When both the SBO and PBO strategies are enabled, MetaflowX aggregates all HQ MAGs identified by either method, with selection based on CheckM2 evaluation (completeness > 50% and contamination < 10%). A representative MAG is then selected from each cluster using Galah (https://github.com/wwood/galah), which prioritizes genomes according to user-defined criteria.

Benchmarking of metaflowx and comparative workflows

To evaluate the performance of MetaflowX, we conducted two benchmarking analyses using short-read datasets from the Critical Assessment of Metagenome Interpretation (CAMI) II initiative (https://www.cami-challenge.org).
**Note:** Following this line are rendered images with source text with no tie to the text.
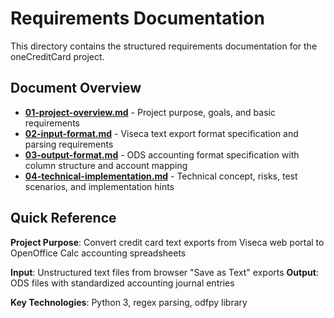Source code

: # Requirements Documentation

This directory contains the structured requirements documentation for the oneCreditCard project.

## Document Overview

- **[01-project-overview.md](01-project-overview.md)** - Project purpose, goals, and basic requirements
- **[02-input-format.md](02-input-format.md)** - Viseca text export format specification and parsing requirements
- **[03-output-format.md](03-output-format.md)** - ODS accounting format specification with column structure and account mapping
- **[04-technical-implementation.md](04-technical-implementation.md)** - Technical concept, risks, test scenarios, and implementation hints

## Quick Reference

**Project Purpose**: Convert credit card text exports from Viseca web portal to OpenOffice Calc accounting spreadsheets

**Input**: Unstructured text files from browser "Save as Text" exports
**Output**: ODS files with standardized accounting journal entries

**Key Technologies**: Python 3, regex parsing, odfpy library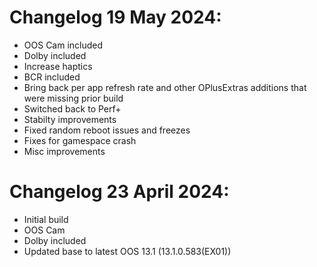 # Changelog 19 May 2024:
- OOS Cam included
- Dolby included
- Increase haptics
- BCR included
- Bring back per app refresh rate and other OPlusExtras additions that were missing prior build
- Switched back to Perf+
- Stabilty improvements
- Fixed random reboot issues and freezes
- Fixes for gamespace crash
- Misc improvements

# Changelog 23 April 2024:
- Initial build
- OOS Cam
- Dolby included
- Updated base to latest OOS 13.1 (13.1.0.583(EX01))
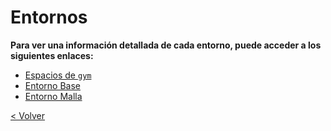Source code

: # Entornos

**Para ver una información detallada de cada entorno, puede acceder a los siguientes enlaces:**
* [Espacios de `gym`](gym.md)
* [Entorno Base](environment.md)
* [Entorno Malla](mesh.md)

[< Volver](../index.md)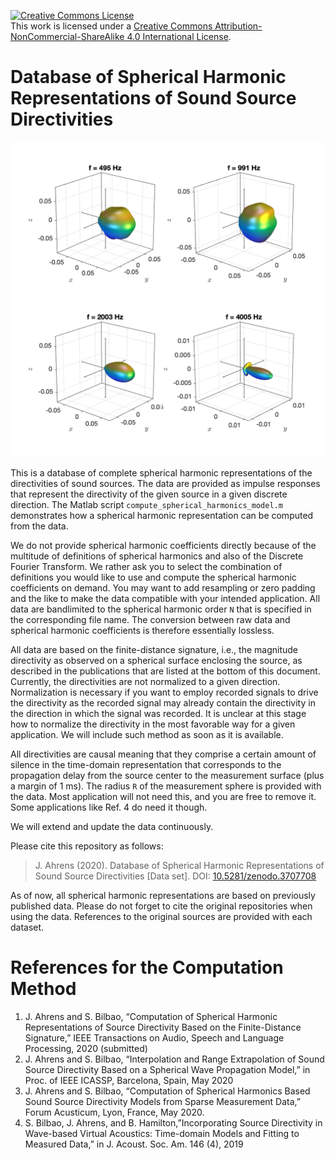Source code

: <a rel="license" href="http://creativecommons.org/licenses/by-nc-sa/4.0/"><img alt="Creative Commons License" style="border-width:0" src="https://i.creativecommons.org/l/by-nc-sa/4.0/88x31.png" /></a><br />This work is licensed under a <a rel="license" href="http://creativecommons.org/licenses/by-nc-sa/4.0/">Creative Commons Attribution-NonCommercial-ShareAlike 4.0 International License</a>.

# Database of Spherical Harmonic Representations of Sound Source Directivities

![loudspeaker_cube_driver_4_N17](loudspeaker_cube_DirPat/loudspeaker_cube_driver_4_N17.png "loudspeaker_cube_driver_4_N17")

This is a database of complete spherical harmonic representations of the directivities of sound sources. The data are provided as impulse responses that represent the directivity of the given source in a given discrete direction. The Matlab script `compute_spherical_harmonics_model.m` demonstrates how a spherical harmonic representation can be computed from the data. 

We do not provide spherical harmonic coefficients directly because of the multitude of definitions of spherical harmonics and also of the Discrete Fourier Transform. We rather ask you to select the combination of definitions you would like to use and compute the spherical harmonic coefficients on demand. You may want to add resampling or zero padding and the like to make the data compatible with your intended application. All data are bandlimited to the spherical harmonic order `N` that is specified in the corresponding file name. The conversion between raw data and spherical harmonic coefficients is therefore essentially lossless. 

All data are based on the finite-distance signature, i.e., the magnitude directivity as observed on a spherical surface enclosing the source, as described in the publications that are listed at the bottom of this document. Currently, the directivities are not normalized to a given direction. Normalization is necessary if you want to employ recorded signals to drive the directivity as the recorded signal may already contain the directivity in the direction in which the signal was recorded. It is unclear at this stage how to normalize the directivity in the most favorable way for a given application. We will include such method as soon as it is available.

All directivities are causal meaning that they comprise a certain amount of silence in the time-domain representation that corresponds to the propagation delay from the source center to the measurement surface (plus a margin of 1 ms). The radius `R` of the measurement sphere is provided with the data. Most application will not need this, and you are free to remove it. Some applications like Ref. 4 do need it though. 

We will extend and update the data continuously.

Please cite this repository as follows:

> J. Ahrens (2020). Database of Spherical Harmonic Representations of Sound Source Directivities [Data set]. DOI: [10.5281/zenodo.3707708](https://doi.org/10.5281/ZENODO.3707708)

As of now, all spherical harmonic representations are based on previously published data. Please do not forget to cite the original repositories when using the data. References to the original sources are provided with each dataset. 

# References for the Computation Method

1. J. Ahrens and S. Bilbao, “Computation of Spherical Harmonic Representations of Source Directivity Based on the Finite-Distance Signature,” IEEE Transactions on Audio, Speech and Language Processing, 2020 (submitted)
2. J. Ahrens and S. Bilbao, “Interpolation and Range Extrapolation of Sound Source Directivity Based on a Spherical Wave Propagation Model,” in Proc. of IEEE ICASSP, Barcelona, Spain, May 2020
3. J. Ahrens and S. Bilbao, “Computation of Spherical Harmonics Based Sound Source Directivity Models from Sparse Measurement Data,” Forum Acusticum, Lyon, France, May 2020.
4. S. Bilbao, J. Ahrens, and B. Hamilton,”Incorporating Source Directivity  in Wave-based Virtual Acoustics: Time-domain Models and Fitting to  Measured Data,” in J. Acoust. Soc. Am. 146 (4), 2019


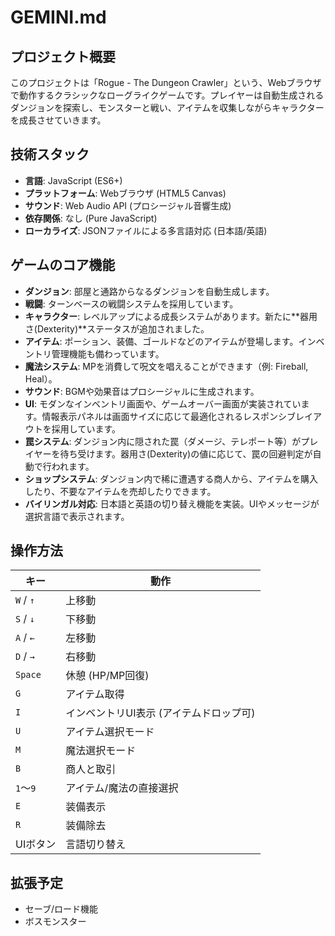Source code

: # GEMINI.md

## プロジェクト概要

このプロジェクトは「Rogue - The Dungeon Crawler」という、Webブラウザで動作するクラシックなローグライクゲームです。プレイヤーは自動生成されるダンジョンを探索し、モンスターと戦い、アイテムを収集しながらキャラクターを成長させていきます。

## 技術スタック

- **言語**: JavaScript (ES6+)
- **プラットフォーム**: Webブラウザ (HTML5 Canvas)
- **サウンド**: Web Audio API (プロシージャル音響生成)
- **依存関係**: なし (Pure JavaScript)
- **ローカライズ**: JSONファイルによる多言語対応 (日本語/英語)

## ゲームのコア機能

- **ダンジョン**: 部屋と通路からなるダンジョンを自動生成します。
- **戦闘**: ターンベースの戦闘システムを採用しています。
- **キャラクター**: レベルアップによる成長システムがあります。新たに**器用さ(Dexterity)**ステータスが追加されました。
- **アイテム**: ポーション、装備、ゴールドなどのアイテムが登場します。インベントリ管理機能も備わっています。
- **魔法システム**: MPを消費して呪文を唱えることができます（例: Fireball, Heal）。
- **サウンド**: BGMや効果音はプロシージャルに生成されます。
- **UI**: モダンなインベントリ画面や、ゲームオーバー画面が実装されています。情報表示パネルは画面サイズに応じて最適化されるレスポンシブレイアウトを採用しています。
- **罠システム**: ダンジョン内に隠された罠（ダメージ、テレポート等）がプレイヤーを待ち受けます。器用さ(Dexterity)の値に応じて、罠の回避判定が自動で行われます。
- **ショップシステム**: ダンジョン内で稀に遭遇する商人から、アイテムを購入したり、不要なアイテムを売却したりできます。
- **バイリンガル対応**: 日本語と英語の切り替え機能を実装。UIやメッセージが選択言語で表示されます。

## 操作方法

| キー | 動作 |
|---|---|
| `W` / `↑` | 上移動 |
| `S` / `↓` | 下移動 |
| `A` / `←` | 左移動 |
| `D` / `→` | 右移動 |
| `Space` | 休憩 (HP/MP回復) |
| `G` | アイテム取得 |
| `I` | インベントリUI表示 (アイテムドロップ可) |
| `U` | アイテム選択モード |
| `M` | 魔法選択モード |
| `B` | 商人と取引 |
| `1`～`9` | アイテム/魔法の直接選択 |
| `E` | 装備表示 |
| `R` | 装備除去 |
| UIボタン | 言語切り替え | 日本語と英語の表示を切り替える |

## 拡張予定

- セーブ/ロード機能
- ボスモンスター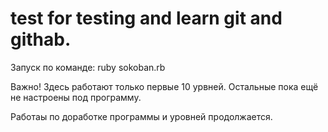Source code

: # test for testing and learn git and githab.

Запуск по команде: ruby sokoban.rb

Важно! Здесь работают только первые 10 урвней.
Остальные пока ещё не настроены под программу.

Работаы по доработке программы и уровней продолжается.
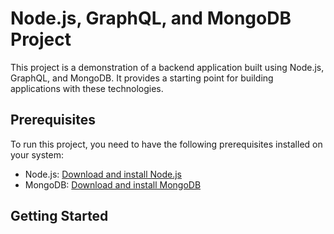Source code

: # Node.js, GraphQL, and MongoDB Project

This project is a demonstration of a backend application built using Node.js, GraphQL, and MongoDB. It provides a starting point for building applications with these technologies.

## Prerequisites

To run this project, you need to have the following prerequisites installed on your system:

- Node.js: [Download and install Node.js](https://nodejs.org)
- MongoDB: [Download and install MongoDB](https://www.mongodb.com)

## Getting Started
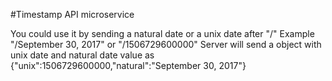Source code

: #Timestamp API microservice

You could use it by sending a natural date or a unix date after "/"
Example "/September 30, 2017" or "/1506729600000"
Server will send a object with unix date and natural date value as
{"unix":1506729600000,"natural":"September 30, 2017"}

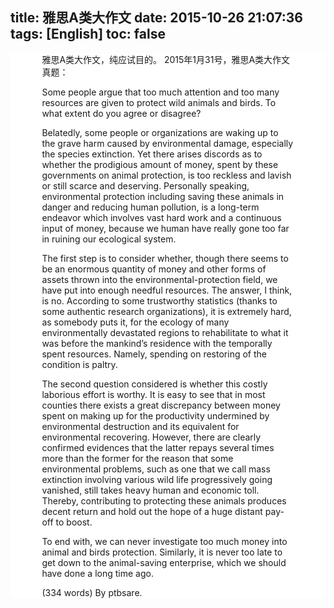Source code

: title: 雅思A类大作文
date: 2015-10-26 21:07:36
tags: [English]
toc: false
---

<div id = "inner" style="width:100%;margin:0 auto;background:#fff;" >
<div id = "inner_inner_left" style="width:80%;margin:0 auto;background:#fff;text-align:left;font-family:STHeiTi,"Helvetica Neue","Helvetica","Microsoft YaHei","WenQuanYi Micro Hei",Arial,sans-serif;" >
雅思A类大作文，纯应试目的。
2015年1月31号，雅思A类大作文真题：

Some people argue that too much attention and too many resources are given to protect wild animals and birds. To what extent do you agree or disagree?

Belatedly, some people or organizations are waking up to the grave harm caused by environmental damage, especially the species extinction. Yet there arises discords as to whether the prodigious amount of money, spent by these governments on animal protection, is too reckless and lavish or still scarce and deserving. Personally speaking, environmental protection including saving these animals in danger and reducing human pollution, is a long-term endeavor which involves vast hard work and a continuous input of money, because we human have really gone too far in ruining our ecological system.

The first step is to consider whether, though there seems to be an enormous quantity of money and other forms of assets thrown into the environmental-protection field, we have put into enough needful resources. The answer, I think, is no. According to some trustworthy statistics (thanks to some authentic research organizations), it is extremely hard, as somebody puts it, for the ecology of many environmentally devastated regions to rehabilitate to what it was before the mankind’s residence with the temporally spent resources. Namely, spending on restoring of the condition is paltry.

The second question considered is whether this costly laborious effort is worthy. It is easy to see that in most counties there exists a great discrepancy between money spent on making up for the productivity undermined by environmental destruction and its equivalent for environmental recovering. However, there are clearly confirmed evidences that the latter repays several times more than the former for the reason that some environmental problems, such as one that we call mass extinction involving various wild life progressively going vanished, still takes heavy human and economic toll. Thereby, contributing to protecting these animals produces decent return and hold out the hope of a huge distant pay-off to boost.

To end with, we can never investigate too much money into animal and birds protection. Similarly, it is never too late to get down to the animal-saving enterprise, which we should have done a long time ago.

(334 words)
By ptbsare.


</div></div>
First, for a comprehensive end-to-end workflow comparison, ten human gut metagenomes from the CAMI II Toy Human Microbiome Project (HMP) dataset were processed using four complete workflows: MetaflowX, MetaWRAP, nf-core/mag, and anvi’o [54, 55]. All workflows were executed with their respective default parameters to ensure a fair comparison of the entire analytical pipeline.

Second, to assess binning performance across diverse simulated metagenomic contexts, we performed targeted comparisons using three workflows: MetaflowX, MetaWRAP, and nf-core/mag. Four CAMI II datasets were selected: Plant-associated (Plant), Marine, Toy Mouse Gut (MG), and Toy Human Microbiome Project (HMP). From each dataset, ten samples were randomly selected, yielding a total of 40 samples for binning evaluation. To ensure consistency and compatibility across binning algorithms, only assembled contigs longer than 2000 bp were retained for downstream analysis. MAG quality assessment was performed using CheckM2 for all genomes generated by MetaflowX, MetaWRAP, and nf-core/mag. Genome quality scores (QS) were calculated as completeness − 5 × contamination, following established practice [4]. To assess redundancy and clustering resolution, MAGs were dereplicated at both the species level (Average Nucleotide Identity (ANI) ≥ 95%) and strain level (ANI ≥ 99%) using Galah. Species-level dereplication was performed with the parameters “–ani 95 –precluster-ani 90,” and strain-level with “–ani 99 –precluster-ani 95.” Taxonomic classification of dereplicated MAGs was conducted using GTDB-Tk against the Genome Taxonomy Database (GTDB) release r226.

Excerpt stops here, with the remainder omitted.